◆ Exercise objective ◆
Could the data below be retyped exactly, without its pictures?

◆ Information given ◆
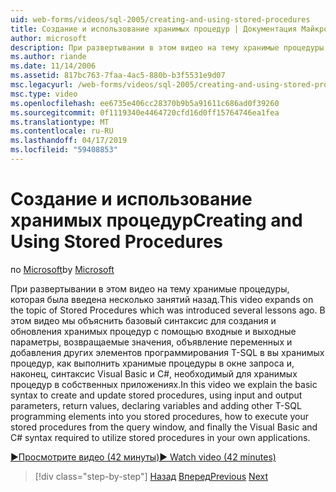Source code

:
 ```yaml
---
uid: web-forms/videos/sql-2005/creating-and-using-stored-procedures
title: Создание и использование хранимых процедур | Документация Майкрософт
author: microsoft
description: При развертывании в этом видео на тему хранимые процедуры, которая была введена несколько занятий назад. В этом видео мы расскажем, базовый синтаксис для создания и обновления...
ms.author: riande
ms.date: 11/14/2006
ms.assetid: 817bc763-7faa-4ac5-880b-b3f5531e9d07
msc.legacyurl: /web-forms/videos/sql-2005/creating-and-using-stored-procedures
msc.type: video
ms.openlocfilehash: ee6735e406cc28370b9b5a91611c686ad0f39260
ms.sourcegitcommit: 0f1119340e4464720cfd16d0ff15764746ea1fea
ms.translationtype: MT
ms.contentlocale: ru-RU
ms.lasthandoff: 04/17/2019
ms.locfileid: "59408853"
---
```

# <a name="creating-and-using-stored-procedures"></a><span data-ttu-id="d1e16-104">Создание и использование хранимых процедур</span><span class="sxs-lookup"><span data-stu-id="d1e16-104">Creating and Using Stored Procedures</span></span>

<span data-ttu-id="d1e16-105">по [Microsoft](https://github.com/microsoft)</span><span class="sxs-lookup"><span data-stu-id="d1e16-105">by [Microsoft](https://github.com/microsoft)</span></span>

<span data-ttu-id="d1e16-106">При развертывании в этом видео на тему хранимые процедуры, которая была введена несколько занятий назад.</span><span class="sxs-lookup"><span data-stu-id="d1e16-106">This video expands on the topic of Stored Procedures which was introduced several lessons ago.</span></span> <span data-ttu-id="d1e16-107">В этом видео мы объяснить базовый синтаксис для создания и обновления хранимых процедур с помощью входные и выходные параметры, возвращаемые значения, объявление переменных и добавления других элементов программирования T-SQL в вы хранимых процедур, как выполнить хранимые процедуры в окне запроса и, наконец, синтаксис Visual Basic и C#, необходимый для хранимых процедур в собственных приложениях.</span><span class="sxs-lookup"><span data-stu-id="d1e16-107">In this video we explain the basic syntax to create and update stored procedures, using input and output parameters, return values, declaring variables and adding other T-SQL programming elements into you stored procedures, how to execute your stored procedures from the query window, and finally the Visual Basic and C# syntax required to utilize stored procedures in your own applications.</span></span>

[<span data-ttu-id="d1e16-108">&#9654;Просмотрите видео (42 минуты)</span><span class="sxs-lookup"><span data-stu-id="d1e16-108">&#9654; Watch video (42 minutes)</span></span>](https://channel9.msdn.com/Blogs/ASP-NET-Site-Videos/creating-and-using-stored-procedures)

> [!div class="step-by-step"]
> <span data-ttu-id="d1e16-109">[Назад](building-and-customizing-reports-in-business-intelligence-development-studio.md)
> [Вперед](enabling-full-text-search-in-your-text-data.md)</span><span class="sxs-lookup"><span data-stu-id="d1e16-109">[Previous](building-and-customizing-reports-in-business-intelligence-development-studio.md)
[Next](enabling-full-text-search-in-your-text-data.md)</span></span>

◆ Output below ◆
Source code

:
 ```yaml
---
uid: web-forms/videos/sql-2005/creating-and-using-stored-procedures
title: Создание и использование хранимых процедур | Документация Майкрософт
author: microsoft
description: При развертывании в этом видео на тему хранимые процедуры, которая была введена несколько занятий назад. В этом видео мы расскажем, базовый синтаксис для создания и обновления...
ms.author: riande
ms.date: 11/14/2006
ms.assetid: 817bc763-7faa-4ac5-880b-b3f5531e9d07
msc.legacyurl: /web-forms/videos/sql-2005/creating-and-using-stored-procedures
msc.type: video
ms.openlocfilehash: ee6735e406cc28370b9b5a91611c686ad0f39260
ms.sourcegitcommit: 0f1119340e4464720cfd16d0ff15764746ea1fea
ms.translationtype: MT
ms.contentlocale: ru-RU
ms.lasthandoff: 04/17/2019
ms.locfileid: "59408853"
---
```

# <a name="creating-and-using-stored-procedures"></a><span data-ttu-id="d1e16-104">Создание и использование хранимых процедур</span><span class="sxs-lookup"><span data-stu-id="d1e16-104">Creating and Using Stored Procedures</span></span>

<span data-ttu-id="d1e16-105">по [Microsoft](https://github.com/microsoft)</span><span class="sxs-lookup"><span data-stu-id="d1e16-105">by [Microsoft](https://github.com/microsoft)</span></span>

<span data-ttu-id="d1e16-106">При развертывании в этом видео на тему хранимые процедуры, которая была введена несколько занятий назад.</span><span class="sxs-lookup"><span data-stu-id="d1e16-106">This video expands on the topic of Stored Procedures which was introduced several lessons ago.</span></span> <span data-ttu-id="d1e16-107">В этом видео мы объяснить базовый синтаксис для создания и обновления хранимых процедур с помощью входные и выходные параметры, возвращаемые значения, объявление переменных и добавления других элементов программирования T-SQL в вы хранимых процедур, как выполнить хранимые процедуры в окне запроса и, наконец, синтаксис Visual Basic и C#, необходимый для хранимых процедур в собственных приложениях.</span><span class="sxs-lookup"><span data-stu-id="d1e16-107">In this video we explain the basic syntax to create and update stored procedures, using input and output parameters, return values, declaring variables and adding other T-SQL programming elements into you stored procedures, how to execute your stored procedures from the query window, and finally the Visual Basic and C# syntax required to utilize stored procedures in your own applications.</span></span>

[<span data-ttu-id="d1e16-108">&#9654;Просмотрите видео (42 минуты)</span><span class="sxs-lookup"><span data-stu-id="d1e16-108">&#9654; Watch video (42 minutes)</span></span>](https://channel9.msdn.com/Blogs/ASP-NET-Site-Videos/creating-and-using-stored-procedures)

> [!div class="step-by-step"]
> <span data-ttu-id="d1e16-109">[Назад](building-and-customizing-reports-in-business-intelligence-development-studio.md)
> [Вперед](enabling-full-text-search-in-your-text-data.md)</span><span class="sxs-lookup"><span data-stu-id="d1e16-109">[Previous](building-and-customizing-reports-in-business-intelligence-development-studio.md)
[Next](enabling-full-text-search-in-your-text-data.md)</span></span>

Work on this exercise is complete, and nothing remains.